▸ PROVIDED RECORDS:
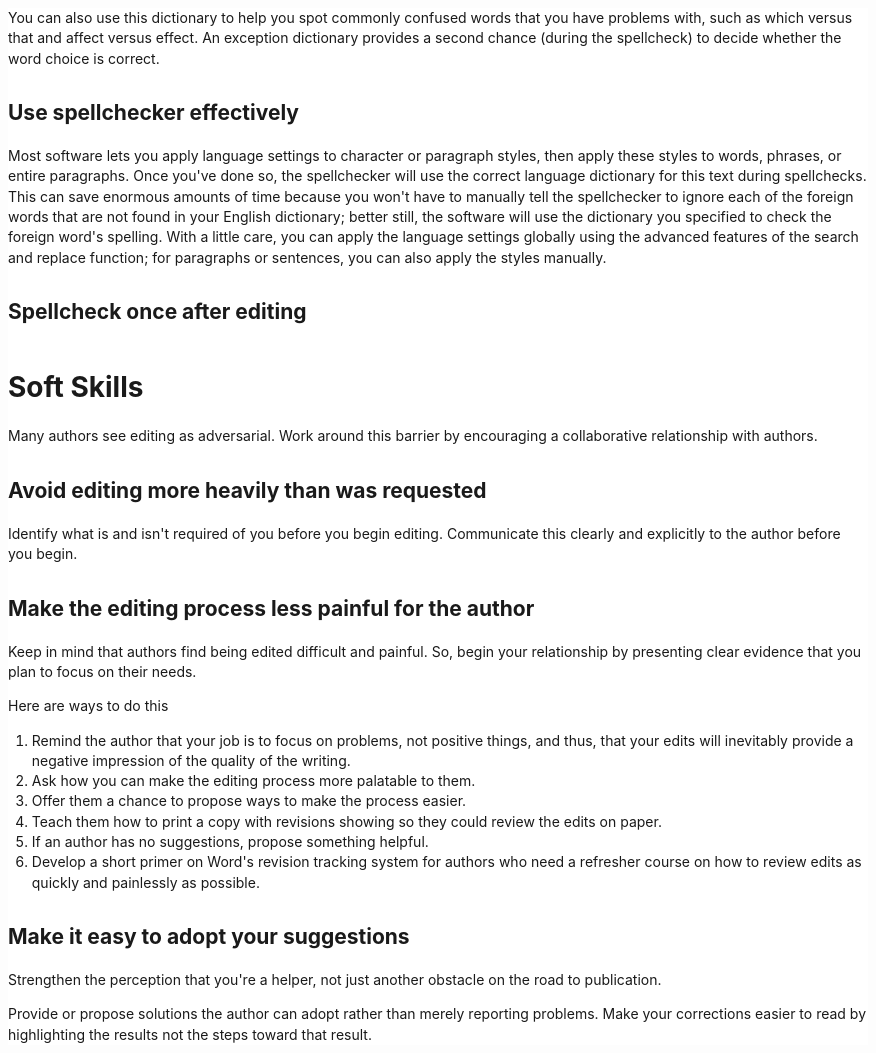 You can also use this dictionary to help you spot commonly confused words that you have problems with, such as which versus that and affect versus effect. An exception dictionary provides a second chance (during the spellcheck) to decide whether the word choice is correct.

## Use spellchecker effectively

Most software lets you apply language settings to character or paragraph styles, then apply these styles to words, phrases, or entire paragraphs. Once you've done so, the spellchecker will use the correct language dictionary for this text during spellchecks. This can save enormous amounts of time because you won't have to manually tell the spellchecker to ignore each of the foreign words that are not found in your English dictionary; better still, the software will use the dictionary you specified to check the foreign word's spelling. With a little care, you can apply the language settings globally using the advanced features of the search and replace function; for paragraphs or sentences, you can also apply the styles manually.

## Spellcheck once after editing

# Soft Skills

Many authors see editing as adversarial. Work around this barrier by encouraging a collaborative relationship with authors.

## Avoid editing more heavily than was requested

Identify what is and isn't required of you before you begin editing. Communicate this clearly and explicitly to the author before you begin.

## Make the editing process less painful for the author

Keep in mind that authors find being edited difficult and painful. So, begin your relationship by presenting clear evidence that you plan to focus on their needs.

Here are ways to do this
1. Remind the author that your job is to focus on problems, not positive things, and thus, that your edits will inevitably provide a negative impression of the quality of the writing.
2. Ask how you can make the editing process more palatable to them.
3. Offer them a chance to propose ways to make the process easier.
4. Teach them how to print a copy with revisions showing so they could review the edits on paper.
5. If an author has no suggestions, propose something helpful.
6. Develop a short primer on Word's revision tracking system for authors who need a refresher course on how to review edits as quickly and painlessly as possible.

## Make it easy to adopt your suggestions

Strengthen the perception that you're a helper, not just another obstacle on the road to publication.

Provide or propose solutions the author can adopt rather than merely reporting problems. Make your corrections easier to read by highlighting the results not the steps toward that result.
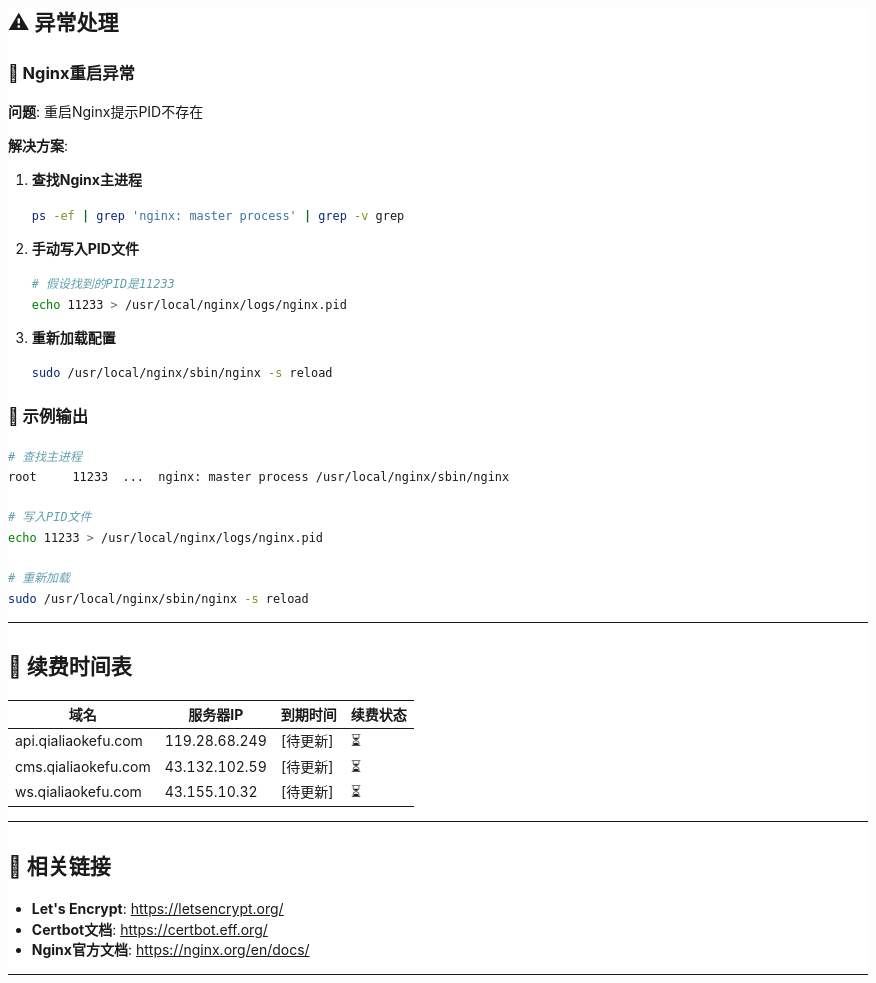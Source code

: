
## ⚠️ 异常处理

### 🚨 Nginx重启异常

**问题**: 重启Nginx提示PID不存在

**解决方案**:

1. **查找Nginx主进程**
   ```bash
   ps -ef | grep 'nginx: master process' | grep -v grep
   ```

2. **手动写入PID文件**
   ```bash
   # 假设找到的PID是11233
   echo 11233 > /usr/local/nginx/logs/nginx.pid
   ```

3. **重新加载配置**
   ```bash
   sudo /usr/local/nginx/sbin/nginx -s reload
   ```

### 📝 示例输出
```bash
# 查找主进程
root     11233  ...  nginx: master process /usr/local/nginx/sbin/nginx

# 写入PID文件
echo 11233 > /usr/local/nginx/logs/nginx.pid

# 重新加载
sudo /usr/local/nginx/sbin/nginx -s reload
```

---

## 📅 续费时间表

| 域名 | 服务器IP | 到期时间 | 续费状态 |
|------|----------|----------|----------|
| api.qialiaokefu.com | 119.28.68.249 | [待更新] | ⏳ |
| cms.qialiaokefu.com | 43.132.102.59 | [待更新] | ⏳ |
| ws.qialiaokefu.com | 43.155.10.32 | [待更新] | ⏳ |

---

## 🔗 相关链接

- **Let's Encrypt**: https://letsencrypt.org/
- **Certbot文档**: https://certbot.eff.org/
- **Nginx官方文档**: https://nginx.org/en/docs/

---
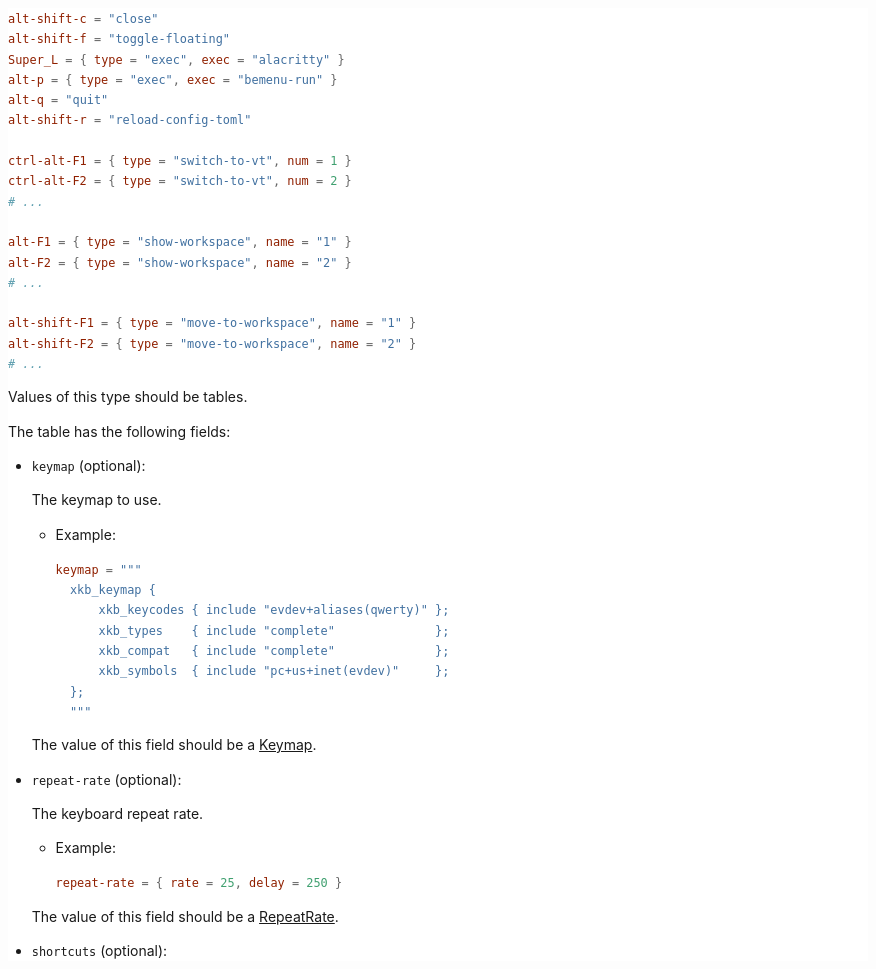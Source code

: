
   ```toml
  alt-shift-c = "close"
  alt-shift-f = "toggle-floating"
  Super_L = { type = "exec", exec = "alacritty" }
  alt-p = { type = "exec", exec = "bemenu-run" }
  alt-q = "quit"
  alt-shift-r = "reload-config-toml"

  ctrl-alt-F1 = { type = "switch-to-vt", num = 1 }
  ctrl-alt-F2 = { type = "switch-to-vt", num = 2 }
  # ...

  alt-F1 = { type = "show-workspace", name = "1" }
  alt-F2 = { type = "show-workspace", name = "2" }
  # ...

  alt-shift-F1 = { type = "move-to-workspace", name = "1" }
  alt-shift-F2 = { type = "move-to-workspace", name = "2" }
  # ...
  ```

Values of this type should be tables.

The table has the following fields:

- `keymap` (optional):

  The keymap to use.
  
  - Example:
  
    ```toml
    keymap = """
      xkb_keymap {
          xkb_keycodes { include "evdev+aliases(qwerty)" };
          xkb_types    { include "complete"              };
          xkb_compat   { include "complete"              };
          xkb_symbols  { include "pc+us+inet(evdev)"     };
      };
      """
    ```

  The value of this field should be a [Keymap](#types-Keymap).

- `repeat-rate` (optional):

  The keyboard repeat rate.
  
  - Example:
    
    ```toml
    repeat-rate = { rate = 25, delay = 250 }
    ```

  The value of this field should be a [RepeatRate](#types-RepeatRate).

- `shortcuts` (optional):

▸ EXERCISE: Lines above containing "ctrl": give their number only.

▸ WRITTEN SOLUTION: 2